WHAT THIS TASK INVOLVES>
The result should be every line in the material below containing the string "following".

══════════

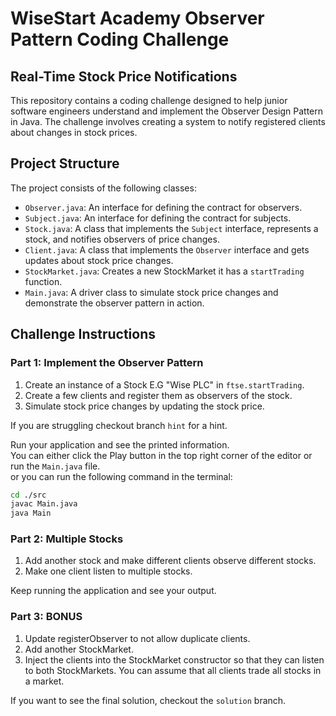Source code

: # WiseStart Academy Observer Pattern Coding Challenge

## Real-Time Stock Price Notifications

This repository contains a coding challenge designed to help junior software engineers understand and implement the Observer Design Pattern in Java. The challenge involves creating a system to notify registered clients about changes in stock prices.

## Project Structure

The project consists of the following classes:

- `Observer.java`: An interface for defining the contract for observers.
- `Subject.java`: An interface for defining the contract for subjects.
- `Stock.java`: A class that implements the `Subject` interface, represents a stock, and notifies observers of price changes.
- `Client.java`: A class that implements the `Observer` interface and gets updates about stock price changes.
- `StockMarket.java`: Creates a new StockMarket it has a `startTrading` function.
- `Main.java`: A driver class to simulate stock price changes and demonstrate the observer pattern in action.

## Challenge Instructions

### Part 1: Implement the Observer Pattern

1. Create an instance of a Stock E.G "Wise PLC" in `ftse.startTrading`.
2. Create a few clients and register them as observers of the stock.
3. Simulate stock price changes by updating the stock price.

If you are struggling checkout branch `hint` for a hint.

Run your application and see the printed information.  
You can either click the Play button in the top right corner of the editor or run the `Main.java` file.  
or you can run the following command in the terminal:

```bash
cd ./src
javac Main.java
java Main
```

### Part 2: Multiple Stocks

1. Add another stock and make different clients observe different stocks.
2. Make one client listen to multiple stocks.

Keep running the application and see your output.

### Part 3: BONUS
1. Update registerObserver to not allow duplicate clients.
2. Add another StockMarket.
3. Inject the clients into the StockMarket constructor so that they can listen to both StockMarkets. You can assume that all clients trade all stocks in a market.

If you want to see the final solution, checkout the `solution` branch.
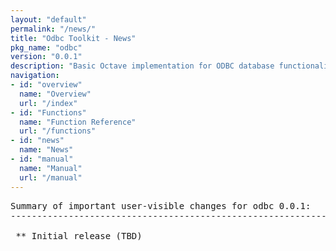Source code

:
 ```yaml
---
layout: "default"
permalink: "/news/"
title: "Odbc Toolkit - News"
pkg_name: "odbc"
version: "0.0.1"
description: "Basic Octave implementation for ODBC database functionality"
navigation:
- id: "overview"
  name: "Overview"
  url: "/index"
- id: "Functions"
  name: "Function Reference"
  url: "/functions"
- id: "news"
  name: "News"
- id: "manual"
  name: "Manual"
  url: "/manual"
---
```

<pre>
Summary of important user-visible changes for odbc 0.0.1:
-------------------------------------------------------------------

 ** Initial release (TBD)

</pre>
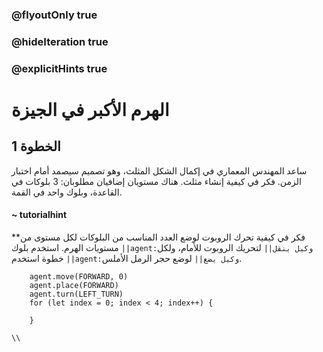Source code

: ### @flyoutOnly true
### @hideIteration true
### @explicitHints true

# الهرم الأكبر في الجيزة

##  الخطوة 1
ساعد المهندس المعماري في إكمال الشكل  المثلث،  وهو تصميم سيصمد أمام اختبار الزمن. فكر في كيفية إنشاء مثلث. هناك مستويان إضافيان مطلوبان: 3 بلوكات في القاعدة، وبلوك واحد في القمة.

#### ~ tutorialhint  
**فكر في كيفية تحرك الروبوت لوضع العدد المناسب من البلوكات لكل مستوى من مستويات الهرم. استخدم بلوك ``||agent:وكيل ينقل||`` لتحريك الروبوت للأمام، ولكل خطوة استخدم ``||agent:وكيل يضع||`` لوضع حجر الرمل الأملس.
```ghost
    agent.move(FORWARD, 0)
    agent.place(FORWARD)
    agent.turn(LEFT_TURN)
    for (let index = 0; index < 4; index++) {
    	
    }
```
```template
\\
```
```package
```
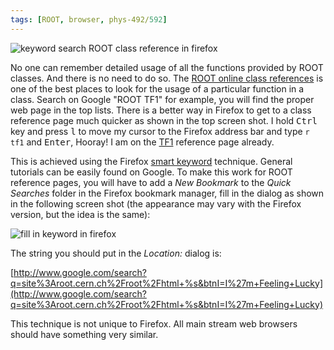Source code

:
 ```yaml
---
tags: [ROOT, browser, phys-492/592]
---
```


![keyword search ROOT class reference in firefox]({{site.exa}}/keywordSearchInFirefox.png)

No one can remember detailed usage of all the functions provided by ROOT classes. And there is no need to do so. The [ROOT online class references](https://root.cern.ch/root/html/ClassIndex.html) is one of the best places to look for the usage of a particular function in a class. Search on Google "ROOT TF1" for example, you will find the proper web page in the top lists. There is a better way in Firefox to get to a class reference page much quicker as shown in the top screen shot. I hold <kbd>Ctrl</kbd> key and press <kbd>l</kbd> to move my cursor to the Firefox address bar and type `r tf1` and <kbd>Enter</kbd>, Hooray! I am on the [TF1][] reference page already.

This is achieved using the Firefox [smart keyword][] technique. General tutorials can be easily found on Google. To make this work for ROOT reference pages, you will have to add a *New Bookmark* to the *Quick Searches* folder in the Firefox bookmark manager, fill in the dialog as shown in the following screen shot (the appearance may vary with the Firefox version, but the idea is the same):

![fill in keyword in firefox]({{site.exa}}/AddKeywordInFirefox.png)

The string you should put in the *Location:* dialog is:

[http://www.google.com/search?q=site%3Aroot.cern.ch%2Froot%2Fhtml+%s&btnI=I%27m+Feeling+Lucky](http://www.google.com/search?q=site%3Aroot.cern.ch%2Froot%2Fhtml+%s&btnI=I%27m+Feeling+Lucky)

This technique is not unique to Firefox. All main stream web browsers should have something very similar.

[TF1]:https://root.cern.ch/doc/master/classTF1.html
[smart keyword]:http://johnbokma.com/firefox/keymarks-explained.html
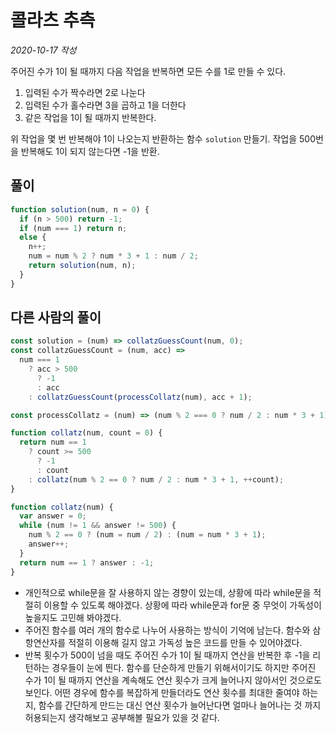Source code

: # 콜라츠 추측

_2020-10-17 작성_

주어진 수가 1이 될 때까지 다음 작업을 반복하면 모든 수를 1로 만들 수 있다.

1. 입력된 수가 짝수라면 2로 나눈다
2. 입력된 수가 홀수라면 3을 곱하고 1을 더한다
3. 같은 작업을 1이 될 때까지 반복한다.

위 작업을 몇 번 반복해야 1이 나오는지 반환하는 함수 `solution` 만들기.
작업을 500번을 반복해도 1이 되지 않는다면 -1을 반환.

## 풀이

```javascript
function solution(num, n = 0) {
  if (n > 500) return -1;
  if (num === 1) return n;
  else {
    n++;
    num = num % 2 ? num * 3 + 1 : num / 2;
    return solution(num, n);
  }
}
```

## 다른 사람의 풀이

```javascript
const solution = (num) => collatzGuessCount(num, 0);
const collatzGuessCount = (num, acc) =>
  num === 1
    ? acc > 500
      ? -1
      : acc
    : collatzGuessCount(processCollatz(num), acc + 1);

const processCollatz = (num) => (num % 2 === 0 ? num / 2 : num * 3 + 1);
```

```javascript
function collatz(num, count = 0) {
  return num == 1
    ? count >= 500
      ? -1
      : count
    : collatz(num % 2 == 0 ? num / 2 : num * 3 + 1, ++count);
}
```

```javascript
function collatz(num) {
  var answer = 0;
  while (num != 1 && answer != 500) {
    num % 2 == 0 ? (num = num / 2) : (num = num * 3 + 1);
    answer++;
  }
  return num == 1 ? answer : -1;
}
```

- 개인적으로 while문을 잘 사용하지 않는 경향이 있는데, 상황에 따라 while문을 적절히 이용할 수 있도록 해야겠다. 상황에 따라 while문과 for문 중 무엇이 가독성이 높을지도 고민해 봐야겠다.
- 주어진 함수를 여러 개의 함수로 나누어 사용하는 방식이 기억에 남는다. 함수와 삼항연산자를 적절히 이용해 길지 않고 가독성 높은 코드를 만들 수 있어야겠다.
- 반복 횟수가 500이 넘을 때도 주어진 수가 1이 될 때까지 연산을 반복한 후 -1을 리턴하는 경우들이 눈에 띈다. 함수를 단순하게 만들기 위해서이기도 하지만 주어진 수가 1이 될 때까지 연산을 계속해도 연산 횟수가 크게 늘어나지 않아서인 것으로도 보인다. 어떤 경우에 함수를 복잡하게 만들더라도 연산 횟수를 최대한 줄여야 하는지, 함수를 간단하게 만드는 대신 연산 횟수가 늘어난다면 얼마나 늘어나는 것 까지 허용되는지 생각해보고 공부해볼 필요가 있을 것 같다.

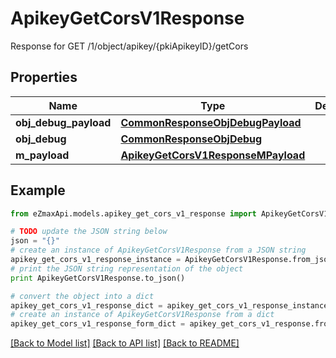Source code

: # ApikeyGetCorsV1Response

Response for GET /1/object/apikey/{pkiApikeyID}/getCors

## Properties

Name | Type | Description | Notes
------------ | ------------- | ------------- | -------------
**obj_debug_payload** | [**CommonResponseObjDebugPayload**](CommonResponseObjDebugPayload.md) |  | 
**obj_debug** | [**CommonResponseObjDebug**](CommonResponseObjDebug.md) |  | [optional] 
**m_payload** | [**ApikeyGetCorsV1ResponseMPayload**](ApikeyGetCorsV1ResponseMPayload.md) |  | 

## Example

```python
from eZmaxApi.models.apikey_get_cors_v1_response import ApikeyGetCorsV1Response

# TODO update the JSON string below
json = "{}"
# create an instance of ApikeyGetCorsV1Response from a JSON string
apikey_get_cors_v1_response_instance = ApikeyGetCorsV1Response.from_json(json)
# print the JSON string representation of the object
print ApikeyGetCorsV1Response.to_json()

# convert the object into a dict
apikey_get_cors_v1_response_dict = apikey_get_cors_v1_response_instance.to_dict()
# create an instance of ApikeyGetCorsV1Response from a dict
apikey_get_cors_v1_response_form_dict = apikey_get_cors_v1_response.from_dict(apikey_get_cors_v1_response_dict)
```
[[Back to Model list]](../README.md#documentation-for-models) [[Back to API list]](../README.md#documentation-for-api-endpoints) [[Back to README]](../README.md)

══════════

TASK OUTPUT>
The project consists of the following classes:
or you can run the following command in the terminal:
This is achieved using the Firefox [smart keyword][] technique. General tutorials can be easily found on Google. To make this work for ROOT reference pages, you will have to add a *New Bookmark* to the *Quick Searches* folder in the Firefox bookmark manager, fill in the dialog as shown in the following screen shot (the appearance may vary with the Firefox version, but the idea is the same):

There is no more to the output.